3. Pol III: makes transfer RNA (tRNA), smallest rRNA, various other small RNAs
4. These vary in sensitivity to alpha-amanitin: I- not inhibited; II- inhibited at low [aminitin]; III- inhib at
high [ ]. This variation is used as an experimental tool.
5. RNAP II resembles prokaryote RNAP. Fig 31-20, 11. The structure of the elongation complex was
obtained by initiating in vitro transcription on a dsDNA with a ssDNA tail on its 3’ end. Since UTP was
absent, the complex “froze” when a run of A’s was reached on the template strand and this complex
was then crystallized.
a. There is a portion of two of the subunits that closes like a clamp over the downstream DNA that is
entering RNAP. This enables RNAP II to hold the DNA and complete the transcript without
dissociating (“infinitely” processive).
b. DNA unwinds, separates by 3 bp before enterering the active site. Immediately past the active site,
the template strand hits the “wall” and exits at ~ 90 o to the downstream DNA. This causes the
template base at the active site to point toward the Mg2+ at the bottom of the cleft so it can bp with
the incoming NTP.
c. The NTPs enter the active site through a “pore” at the base of a “funnel”; this is the only other
opening to the active site (besides DNA entry tunnel).
d. The RNAP contacts the DNA only along its backbone, not with base atoms.
e. About one turn of DNA-RNA helix upstream from +1, a loop extending from the clamp (the “rudder”)
separates the strands, so that dsDNA can reform.

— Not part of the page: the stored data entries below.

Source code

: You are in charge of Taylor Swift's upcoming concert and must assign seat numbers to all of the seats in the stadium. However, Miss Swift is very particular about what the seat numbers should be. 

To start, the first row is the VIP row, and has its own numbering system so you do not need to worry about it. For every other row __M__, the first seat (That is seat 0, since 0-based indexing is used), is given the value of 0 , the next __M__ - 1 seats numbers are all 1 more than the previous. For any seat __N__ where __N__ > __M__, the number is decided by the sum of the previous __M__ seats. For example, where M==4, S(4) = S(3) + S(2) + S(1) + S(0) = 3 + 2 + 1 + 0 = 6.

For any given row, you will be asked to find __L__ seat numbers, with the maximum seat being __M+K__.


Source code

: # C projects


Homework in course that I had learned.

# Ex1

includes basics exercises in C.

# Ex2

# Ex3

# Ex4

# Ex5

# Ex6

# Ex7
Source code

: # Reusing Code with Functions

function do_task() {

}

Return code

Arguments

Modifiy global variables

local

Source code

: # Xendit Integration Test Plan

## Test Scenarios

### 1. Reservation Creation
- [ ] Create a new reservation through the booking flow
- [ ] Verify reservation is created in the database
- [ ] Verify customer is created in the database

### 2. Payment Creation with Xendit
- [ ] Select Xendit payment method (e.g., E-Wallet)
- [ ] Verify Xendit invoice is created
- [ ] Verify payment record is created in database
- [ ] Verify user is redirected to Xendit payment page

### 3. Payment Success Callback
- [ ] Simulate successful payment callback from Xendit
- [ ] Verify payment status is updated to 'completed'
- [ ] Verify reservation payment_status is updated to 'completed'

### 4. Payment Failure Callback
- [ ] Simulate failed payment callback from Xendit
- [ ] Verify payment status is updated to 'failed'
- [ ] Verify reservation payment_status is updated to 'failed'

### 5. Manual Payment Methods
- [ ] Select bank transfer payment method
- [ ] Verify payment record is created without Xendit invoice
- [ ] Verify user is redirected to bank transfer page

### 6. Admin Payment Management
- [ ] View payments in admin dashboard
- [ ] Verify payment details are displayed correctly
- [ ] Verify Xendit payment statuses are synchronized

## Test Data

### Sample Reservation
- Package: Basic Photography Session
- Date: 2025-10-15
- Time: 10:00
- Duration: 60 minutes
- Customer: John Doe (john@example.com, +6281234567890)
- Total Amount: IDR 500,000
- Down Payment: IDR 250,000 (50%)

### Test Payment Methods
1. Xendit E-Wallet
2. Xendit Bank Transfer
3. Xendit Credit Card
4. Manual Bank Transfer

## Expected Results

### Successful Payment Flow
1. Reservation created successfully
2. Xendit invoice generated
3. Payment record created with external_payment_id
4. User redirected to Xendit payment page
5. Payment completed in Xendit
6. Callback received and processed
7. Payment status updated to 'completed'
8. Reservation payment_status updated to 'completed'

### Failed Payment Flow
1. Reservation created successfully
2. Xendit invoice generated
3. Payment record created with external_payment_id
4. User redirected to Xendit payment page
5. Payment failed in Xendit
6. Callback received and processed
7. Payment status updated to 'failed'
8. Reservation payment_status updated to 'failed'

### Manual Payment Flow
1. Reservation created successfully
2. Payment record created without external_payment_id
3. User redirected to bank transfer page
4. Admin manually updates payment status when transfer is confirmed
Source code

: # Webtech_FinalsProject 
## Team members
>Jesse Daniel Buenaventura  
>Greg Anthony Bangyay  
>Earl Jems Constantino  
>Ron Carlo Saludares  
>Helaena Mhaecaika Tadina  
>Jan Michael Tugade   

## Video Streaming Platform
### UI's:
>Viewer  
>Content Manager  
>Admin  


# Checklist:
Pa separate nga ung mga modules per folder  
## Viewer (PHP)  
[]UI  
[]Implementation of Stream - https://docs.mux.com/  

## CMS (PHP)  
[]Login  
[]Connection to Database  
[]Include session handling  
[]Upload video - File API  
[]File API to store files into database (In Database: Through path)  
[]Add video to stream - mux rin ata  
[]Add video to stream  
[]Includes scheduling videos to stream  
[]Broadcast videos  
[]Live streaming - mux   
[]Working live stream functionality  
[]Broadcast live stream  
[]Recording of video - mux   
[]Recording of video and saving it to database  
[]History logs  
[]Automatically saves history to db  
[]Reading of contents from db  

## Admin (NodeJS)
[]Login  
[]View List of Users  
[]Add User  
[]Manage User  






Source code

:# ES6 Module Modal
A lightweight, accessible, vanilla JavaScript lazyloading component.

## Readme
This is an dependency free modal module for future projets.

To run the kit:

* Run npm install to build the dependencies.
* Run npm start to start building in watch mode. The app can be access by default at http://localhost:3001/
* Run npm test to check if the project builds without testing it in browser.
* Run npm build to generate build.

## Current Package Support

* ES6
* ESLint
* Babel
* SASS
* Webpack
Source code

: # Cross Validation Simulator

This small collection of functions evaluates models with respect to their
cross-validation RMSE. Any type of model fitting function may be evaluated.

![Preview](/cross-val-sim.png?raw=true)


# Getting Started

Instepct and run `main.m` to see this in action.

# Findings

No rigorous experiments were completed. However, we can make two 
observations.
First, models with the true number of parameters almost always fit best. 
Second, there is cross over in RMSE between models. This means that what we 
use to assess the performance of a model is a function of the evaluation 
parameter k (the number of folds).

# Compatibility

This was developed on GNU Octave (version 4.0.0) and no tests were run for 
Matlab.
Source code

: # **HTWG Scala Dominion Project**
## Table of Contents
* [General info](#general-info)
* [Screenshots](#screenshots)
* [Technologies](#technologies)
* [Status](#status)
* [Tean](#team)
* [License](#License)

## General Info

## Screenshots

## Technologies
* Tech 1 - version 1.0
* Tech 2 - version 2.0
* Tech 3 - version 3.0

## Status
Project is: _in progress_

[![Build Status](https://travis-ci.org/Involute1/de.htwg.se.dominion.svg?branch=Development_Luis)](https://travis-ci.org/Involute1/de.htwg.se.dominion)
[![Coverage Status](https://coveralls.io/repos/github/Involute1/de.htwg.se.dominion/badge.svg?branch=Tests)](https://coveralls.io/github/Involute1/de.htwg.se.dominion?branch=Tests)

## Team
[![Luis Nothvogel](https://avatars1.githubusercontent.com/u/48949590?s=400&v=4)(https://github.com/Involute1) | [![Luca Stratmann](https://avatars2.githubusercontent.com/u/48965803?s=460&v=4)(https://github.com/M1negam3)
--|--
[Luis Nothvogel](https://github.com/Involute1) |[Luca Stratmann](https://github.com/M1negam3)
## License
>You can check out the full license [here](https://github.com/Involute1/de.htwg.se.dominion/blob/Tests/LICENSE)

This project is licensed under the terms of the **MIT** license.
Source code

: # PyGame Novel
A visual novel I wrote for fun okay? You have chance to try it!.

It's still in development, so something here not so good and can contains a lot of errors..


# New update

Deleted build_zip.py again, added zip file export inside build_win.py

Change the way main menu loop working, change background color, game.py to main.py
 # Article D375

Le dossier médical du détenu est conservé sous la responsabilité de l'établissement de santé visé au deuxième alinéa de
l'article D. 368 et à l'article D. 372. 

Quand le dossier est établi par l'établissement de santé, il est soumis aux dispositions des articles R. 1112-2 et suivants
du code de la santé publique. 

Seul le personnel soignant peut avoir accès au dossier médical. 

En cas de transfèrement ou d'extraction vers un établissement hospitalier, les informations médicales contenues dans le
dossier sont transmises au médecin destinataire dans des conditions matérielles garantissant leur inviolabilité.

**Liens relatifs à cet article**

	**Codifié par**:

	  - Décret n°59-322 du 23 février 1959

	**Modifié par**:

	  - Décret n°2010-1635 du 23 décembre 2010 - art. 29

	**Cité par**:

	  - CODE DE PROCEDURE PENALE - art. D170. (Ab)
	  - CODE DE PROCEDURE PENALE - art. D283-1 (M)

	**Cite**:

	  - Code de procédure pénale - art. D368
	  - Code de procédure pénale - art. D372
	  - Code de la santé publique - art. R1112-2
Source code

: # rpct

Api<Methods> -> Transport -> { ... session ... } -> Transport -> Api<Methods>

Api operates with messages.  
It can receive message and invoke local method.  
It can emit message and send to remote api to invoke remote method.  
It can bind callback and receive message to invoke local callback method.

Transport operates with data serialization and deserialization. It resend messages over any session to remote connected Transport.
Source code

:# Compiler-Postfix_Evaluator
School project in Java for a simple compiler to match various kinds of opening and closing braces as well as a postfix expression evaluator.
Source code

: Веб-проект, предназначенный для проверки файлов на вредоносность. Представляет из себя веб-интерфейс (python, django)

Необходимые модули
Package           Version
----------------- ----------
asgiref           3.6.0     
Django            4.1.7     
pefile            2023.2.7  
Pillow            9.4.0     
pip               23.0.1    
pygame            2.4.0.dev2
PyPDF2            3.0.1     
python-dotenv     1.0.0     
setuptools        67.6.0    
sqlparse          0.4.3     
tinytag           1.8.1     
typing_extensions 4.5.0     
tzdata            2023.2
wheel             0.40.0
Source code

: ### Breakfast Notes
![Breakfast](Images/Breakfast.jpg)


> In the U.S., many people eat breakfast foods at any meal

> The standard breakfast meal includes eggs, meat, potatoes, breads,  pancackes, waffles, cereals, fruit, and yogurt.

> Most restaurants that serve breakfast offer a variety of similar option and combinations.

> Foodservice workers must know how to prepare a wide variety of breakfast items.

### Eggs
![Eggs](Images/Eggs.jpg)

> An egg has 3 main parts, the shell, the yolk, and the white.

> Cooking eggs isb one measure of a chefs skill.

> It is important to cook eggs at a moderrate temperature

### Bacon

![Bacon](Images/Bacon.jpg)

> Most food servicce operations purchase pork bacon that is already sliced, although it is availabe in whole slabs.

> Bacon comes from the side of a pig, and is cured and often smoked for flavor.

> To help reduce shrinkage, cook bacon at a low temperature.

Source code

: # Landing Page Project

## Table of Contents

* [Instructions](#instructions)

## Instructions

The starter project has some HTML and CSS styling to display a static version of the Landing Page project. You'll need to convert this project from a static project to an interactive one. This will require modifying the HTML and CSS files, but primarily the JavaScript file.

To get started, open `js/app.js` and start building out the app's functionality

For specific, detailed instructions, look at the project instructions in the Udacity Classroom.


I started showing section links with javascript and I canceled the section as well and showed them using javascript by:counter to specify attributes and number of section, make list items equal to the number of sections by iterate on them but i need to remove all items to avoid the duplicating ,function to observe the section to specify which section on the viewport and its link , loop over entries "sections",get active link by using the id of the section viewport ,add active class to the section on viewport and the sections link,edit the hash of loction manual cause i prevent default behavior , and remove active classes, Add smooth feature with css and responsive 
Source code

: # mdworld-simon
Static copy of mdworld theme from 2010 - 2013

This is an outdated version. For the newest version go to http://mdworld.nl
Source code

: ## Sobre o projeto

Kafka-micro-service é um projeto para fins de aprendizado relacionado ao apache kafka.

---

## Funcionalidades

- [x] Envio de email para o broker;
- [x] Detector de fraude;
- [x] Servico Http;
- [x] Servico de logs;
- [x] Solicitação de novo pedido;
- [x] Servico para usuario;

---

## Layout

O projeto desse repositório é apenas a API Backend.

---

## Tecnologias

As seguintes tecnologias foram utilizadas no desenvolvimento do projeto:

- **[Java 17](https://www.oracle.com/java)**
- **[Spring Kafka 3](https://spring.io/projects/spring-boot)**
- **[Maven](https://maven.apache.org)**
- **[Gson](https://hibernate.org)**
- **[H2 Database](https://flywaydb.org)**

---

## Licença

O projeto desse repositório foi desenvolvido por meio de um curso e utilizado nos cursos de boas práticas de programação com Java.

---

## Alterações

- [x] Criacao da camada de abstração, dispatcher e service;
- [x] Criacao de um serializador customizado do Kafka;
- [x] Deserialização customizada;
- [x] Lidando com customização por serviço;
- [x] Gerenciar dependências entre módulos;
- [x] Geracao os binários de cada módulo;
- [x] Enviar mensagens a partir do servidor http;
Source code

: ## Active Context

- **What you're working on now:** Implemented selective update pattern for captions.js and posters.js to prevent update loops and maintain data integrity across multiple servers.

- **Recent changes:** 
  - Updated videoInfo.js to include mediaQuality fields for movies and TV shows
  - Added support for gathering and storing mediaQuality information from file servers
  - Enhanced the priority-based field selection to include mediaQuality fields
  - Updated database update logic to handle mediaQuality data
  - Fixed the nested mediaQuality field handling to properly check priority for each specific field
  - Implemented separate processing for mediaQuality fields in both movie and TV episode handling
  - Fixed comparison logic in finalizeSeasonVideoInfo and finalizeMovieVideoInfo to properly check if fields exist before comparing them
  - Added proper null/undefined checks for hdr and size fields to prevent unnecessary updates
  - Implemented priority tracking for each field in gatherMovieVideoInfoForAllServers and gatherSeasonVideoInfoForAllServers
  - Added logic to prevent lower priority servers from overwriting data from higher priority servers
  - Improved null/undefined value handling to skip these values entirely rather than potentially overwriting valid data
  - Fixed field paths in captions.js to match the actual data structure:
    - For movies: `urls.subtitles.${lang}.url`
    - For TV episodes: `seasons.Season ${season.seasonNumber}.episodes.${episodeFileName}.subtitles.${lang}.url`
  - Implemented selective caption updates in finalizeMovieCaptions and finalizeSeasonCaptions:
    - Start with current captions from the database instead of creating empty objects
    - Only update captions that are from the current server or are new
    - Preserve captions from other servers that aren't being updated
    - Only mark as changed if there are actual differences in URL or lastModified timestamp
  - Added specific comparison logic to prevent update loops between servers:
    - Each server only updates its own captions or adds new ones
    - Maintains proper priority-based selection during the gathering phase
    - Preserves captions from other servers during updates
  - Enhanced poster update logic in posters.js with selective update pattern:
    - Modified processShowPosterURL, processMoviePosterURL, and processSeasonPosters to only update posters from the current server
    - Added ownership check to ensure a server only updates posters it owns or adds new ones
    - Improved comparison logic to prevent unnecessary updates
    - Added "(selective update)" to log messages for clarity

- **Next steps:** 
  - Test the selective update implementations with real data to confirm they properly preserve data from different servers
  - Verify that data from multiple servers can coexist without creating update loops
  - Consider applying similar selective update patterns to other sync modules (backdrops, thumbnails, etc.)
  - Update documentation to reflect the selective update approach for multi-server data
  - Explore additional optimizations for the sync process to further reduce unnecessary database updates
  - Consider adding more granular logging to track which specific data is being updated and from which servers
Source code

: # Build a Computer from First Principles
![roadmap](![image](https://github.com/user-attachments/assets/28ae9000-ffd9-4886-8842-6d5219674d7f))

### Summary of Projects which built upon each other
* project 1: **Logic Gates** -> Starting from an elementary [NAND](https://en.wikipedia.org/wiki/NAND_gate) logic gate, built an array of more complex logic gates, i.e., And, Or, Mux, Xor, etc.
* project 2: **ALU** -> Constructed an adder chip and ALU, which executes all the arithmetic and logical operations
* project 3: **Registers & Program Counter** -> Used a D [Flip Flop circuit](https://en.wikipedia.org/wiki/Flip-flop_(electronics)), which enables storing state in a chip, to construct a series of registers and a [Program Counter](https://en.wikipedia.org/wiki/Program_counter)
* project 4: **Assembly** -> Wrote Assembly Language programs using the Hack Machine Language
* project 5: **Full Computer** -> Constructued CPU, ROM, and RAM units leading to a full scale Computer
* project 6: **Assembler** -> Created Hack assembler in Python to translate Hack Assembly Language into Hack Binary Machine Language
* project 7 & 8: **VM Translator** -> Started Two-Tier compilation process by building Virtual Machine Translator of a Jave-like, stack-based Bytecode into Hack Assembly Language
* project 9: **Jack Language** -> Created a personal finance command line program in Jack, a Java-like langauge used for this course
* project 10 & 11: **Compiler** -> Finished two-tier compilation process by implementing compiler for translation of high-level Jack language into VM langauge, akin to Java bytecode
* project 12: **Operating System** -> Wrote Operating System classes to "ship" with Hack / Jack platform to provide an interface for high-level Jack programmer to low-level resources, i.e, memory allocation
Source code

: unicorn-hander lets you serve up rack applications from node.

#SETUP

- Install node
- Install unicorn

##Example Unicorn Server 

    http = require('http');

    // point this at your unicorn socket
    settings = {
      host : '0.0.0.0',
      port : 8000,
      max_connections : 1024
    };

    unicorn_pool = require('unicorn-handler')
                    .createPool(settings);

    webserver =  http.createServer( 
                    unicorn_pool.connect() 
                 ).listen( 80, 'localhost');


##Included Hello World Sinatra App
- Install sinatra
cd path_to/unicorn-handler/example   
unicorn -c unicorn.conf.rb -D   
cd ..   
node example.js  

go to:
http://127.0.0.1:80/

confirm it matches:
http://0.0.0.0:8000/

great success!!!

f. Translocation of the DNA-RNA hybrid to bring the next template base to +1 appears to involve a
change in the conformation of the “bridge” helix that pushes the hybrid, Fig 31-22 . Reversion of the
helix leaves the NTP binding site open across from the template base. α-aminitin appears to
interfere with movement of the bridge helix.
B. Promoters
1. Pol I: All the rRNA genes are “identical”
a. Only one type of promoter in a given species, but highly variable in different species.
b. In mammals: a “core promoter element” at -31 to +6 is required. A sequence at -187 to -107,
the upstream promoter element, is required for efficient transcription.
2. Pol II: A variety of promoter elements for different classes of genes
a. The “GC box” (GGGCGG) occurs in the -110 to -40 region of constitutive genes (which are
transcribed at about the same rate in all cell types, at all times).
b. Genes transcibed only in specific cell types have a “TATA box” (TATAAAA) centered at about -27
(compare to Pribnow box). It’s not required for transcription, but is for accurate starts at +1.
c. Many genes (including Hbs) have a CCAAT box at about -80 and Hbs also have a CACCC
upstream. These vary in both distance from +1 and the strand they occur on.
3. Pol III has promoter at +40 to +80 or at “minus’ segments in front of genes.
C. Promoter recognition involves binding of various transcription factors (TFs), which bind to the
promoter elements (or boxes) independently rather than as RNA Pol subunits. They “help” RNA Pol
recognize the promoter by interacting with RNA Pol. Examples:
1. Sp1 binds to GC boxes of SV40;
2. CTF binds to CCAAT in mammals;
3. B binds to TATA of Drosophila;
4. HSTF binds in front of the many heat shock protein genes of Drosophila
5. The core and upstream elements of rRNA genes are recognized by specific TFs.
6. The TFs that bind the +40 to +80 promoters of RNAP III stimulate upstream binding of Pol III.
D. Enhancer sequences function similarly to promoter elements. They are specific sequences recognized
by specific TFs that interact with other TFs and with RNAP II to help it bind to and initiate transcription at
specific sites on dsDNA. They differ in that they may be located several kbp upstream or downstream
from +1. If so, the DNA must loop so as to bring the enhancer near +1 in 3D.